Posted on: Tuesday, December 31, 2002

Some states resist lower alcohol limit

By Ralph Vartabedian
Los Angeles Times

A high-pressure federal effort to toughen drunken-driving laws across the United States is meeting resistance in a third of the states, where many politicians say the policy is counterproductive and misguided.

Highway safety regulators in 1998 called on states to lower the allowable blood-alcohol level for drivers to 0.08 percent, or risk losing millions of dollars in federal highway grants.
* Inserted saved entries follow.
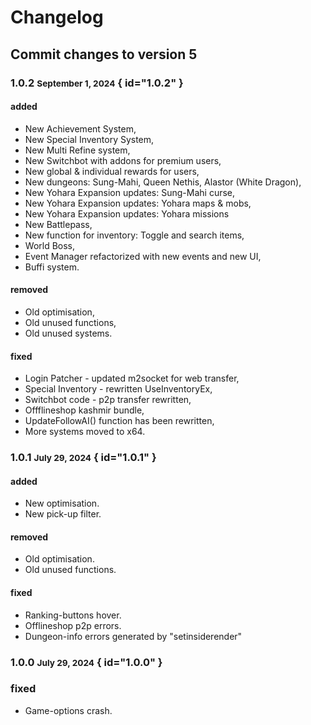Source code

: # Changelog

## Commit changes to version 5

### 1.0.2 <small>September 1, 2024</small> { id="1.0.2" }

#### added

- New Achievement System,
- New Special Inventory System,
- New Multi Refine system,
- New Switchbot with addons for premium users,
- New global & individual rewards for users,
- New dungeons: Sung-Mahi, Queen Nethis, Alastor (White Dragon),
- New Yohara Expansion updates: Sung-Mahi curse,
- New Yohara Expansion updates: Yohara maps & mobs,
- New Yohara Expansion updates: Yohara missions
- New Battlepass,
- New function for inventory: Toggle and search items,
- World Boss,
- Event Manager refactorized with new events and new UI,
- Buffi system.



#### removed

- Old optimisation,
- Old unused functions,
- Old unused systems.

#### fixed

- Login Patcher - updated m2socket for web transfer,
- Special Inventory - rewritten UseInventoryEx,
- Switchbot code - p2p transfer rewritten,
- Offflineshop kashmir bundle,
- UpdateFollowAI() function has been rewritten,
- More systems moved to x64.


### 1.0.1 <small>July 29, 2024</small> { id="1.0.1" }

#### added

- New optimisation.
- New pick-up filter.

#### removed

- Old optimisation.
- Old unused functions. 

#### fixed

- Ranking-buttons hover.
- Offlineshop p2p errors.
- Dungeon-info errors generated by "setinsiderender"

### 1.0.0 <small>July 29, 2024</small> { id="1.0.0" }

### fixed
- Game-options crash.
The majority of the states have conformed, but 17 — from Minnesota to South Carolina, and Nevada to Delaware — have rejected the approach and maintain laws that define drunken driving at 0.10 percent blood-alcohol. One of the 17 states — New York — is scheduled to change to 0.08 percent in 2003. Hawai'i became the 12th state with a 0.08 percent blood-alcohol limit when Gov. Ben Cayetano signed the limit into law in 1995.

Though no one defends drunken drivers or suggests abandoning the campaign against them, the states say federal officials have not shown that 0.08 percent laws save lives. Critics say the tougher laws weaken the emphasis on catching hard-core drunks who cause the most deadly crashes and saddle states with the costs of prosecuting tens of thousands of additional violators.
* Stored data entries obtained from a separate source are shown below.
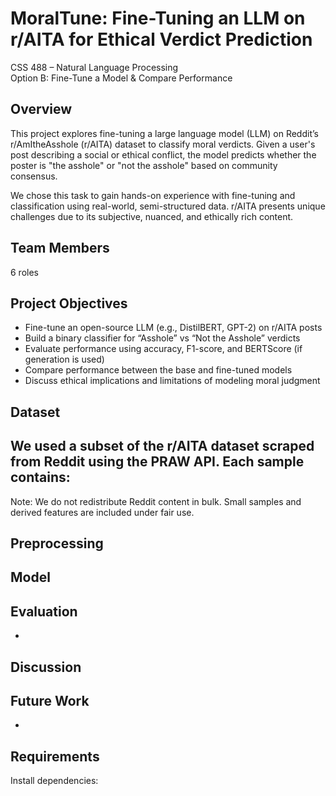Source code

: # MoralTune: Fine-Tuning an LLM on r/AITA for Ethical Verdict Prediction  
CSS 488 – Natural Language Processing  
Option B: Fine-Tune a Model & Compare Performance

## Overview  
This project explores fine-tuning a large language model (LLM) on Reddit’s r/AmItheAsshole (r/AITA) dataset to classify moral verdicts. Given a user's post describing a social or ethical conflict, the model predicts whether the poster is "the asshole" or "not the asshole" based on community consensus.

We chose this task to gain hands-on experience with fine-tuning and classification using real-world, semi-structured data. r/AITA presents unique challenges due to its subjective, nuanced, and ethically rich content.

## Team Members  
6 roles


## Project Objectives  
- Fine-tune an open-source LLM (e.g., DistilBERT, GPT-2) on r/AITA posts  
- Build a binary classifier for “Asshole” vs “Not the Asshole” verdicts  
- Evaluate performance using accuracy, F1-score, and BERTScore (if generation is used)  
- Compare performance between the base and fine-tuned models  
- Discuss ethical implications and limitations of modeling moral judgment

## Dataset  
We used a subset of the r/AITA dataset scraped from Reddit using the PRAW API. Each sample contains:
- 


Note: We do not redistribute Reddit content in bulk. Small samples and derived features are included under fair use.

## Preprocessing  

## Model

## Evaluation  
- 

## Discussion  


## Future Work  
- 

## Requirements  
Install dependencies:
"I don't think there would be one person saved by a .08 law," said Tom Rukavina, a Minnesota legislator representing the state's Iron Range, a sparsely populated region west of Lake Superior. "All we would have is more arrests."

Rukavina estimates a 0.08 percent law would result in 6,000 additional criminal arrests costing the state about $60 million, outweighing the potential loss of federal highway money. Nevada legislators have voted down 0.08 percent laws repeatedly for similar reasons, said Bernie Anderson, chairman of the state Assembly Judiciary Committee.
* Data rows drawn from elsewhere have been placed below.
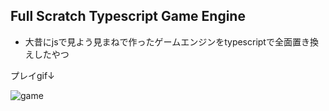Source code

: ## Full Scratch Typescript Game Engine
- 大昔にjsで見よう見まねで作ったゲームエンジンをtypescriptで全面置き換えしたやつ
 
プレイgif↓

![game](https://user-images.githubusercontent.com/49093842/92311394-9984de80-eff1-11ea-8701-c7ea9e10f558.gif)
The federal-state standoff reflects broader controversies about the nation's campaign against drunken driving.

Some safety experts express frustration that the campaign against drunken driving has become such a politically powerful force that safety issues involving roads, car standards and driver behavior are left in the shadows.

They say the dimensions of the drunken-driving problem also may be misrepresented by complex government statistics.

Federal officials reject the criticism, asserting that 0.08 percent laws save lives and that the statistics showing that 40 percent of highway deaths involve alcohol do not exaggerate the problem.

The Christmas-to-New-Year holiday period is the deadliest of the year for drunken driving, with an average of 1,000 alcohol-related deaths.

Nobody questions that the fight against drunken driving has resulted in tremendous progress during the past half-century, saving by some estimates 21,000 lives and radically changing the public mindset about alcohol.

But progress in reducing drunken-driving deaths has stalled in recent years. Between 1993 and 2001, alcohol-related driving deaths leveled out at about 17,000 a year despite many states adopting tougher laws and stepped-up enforcement.

And many state officials and some accident experts worry that other types of driver impairments may not be getting the same kind of attention.

"Theoretically, very small amounts of alcohol in your blood impairs you, but so do antihistamines and lack of sleep," said Brian O'Neill, president of the highly respected Insurance Institute for Highway Safety.

Advocates for safer cars and improved roads support the drunken-driving effort, but say federal officials lack the same commitment to preventing the nearly 24,700 highway deaths involving sober drivers last year. That death toll has leaped 39 percent in the past two decades.

"There are other elements to highway safety than stopping drunk drivers," said Bella Dinh-Zarr, director of traffic safety policy at the American Automobile Association. "We don't think (the campaign against drunk driving) is a silver bullet."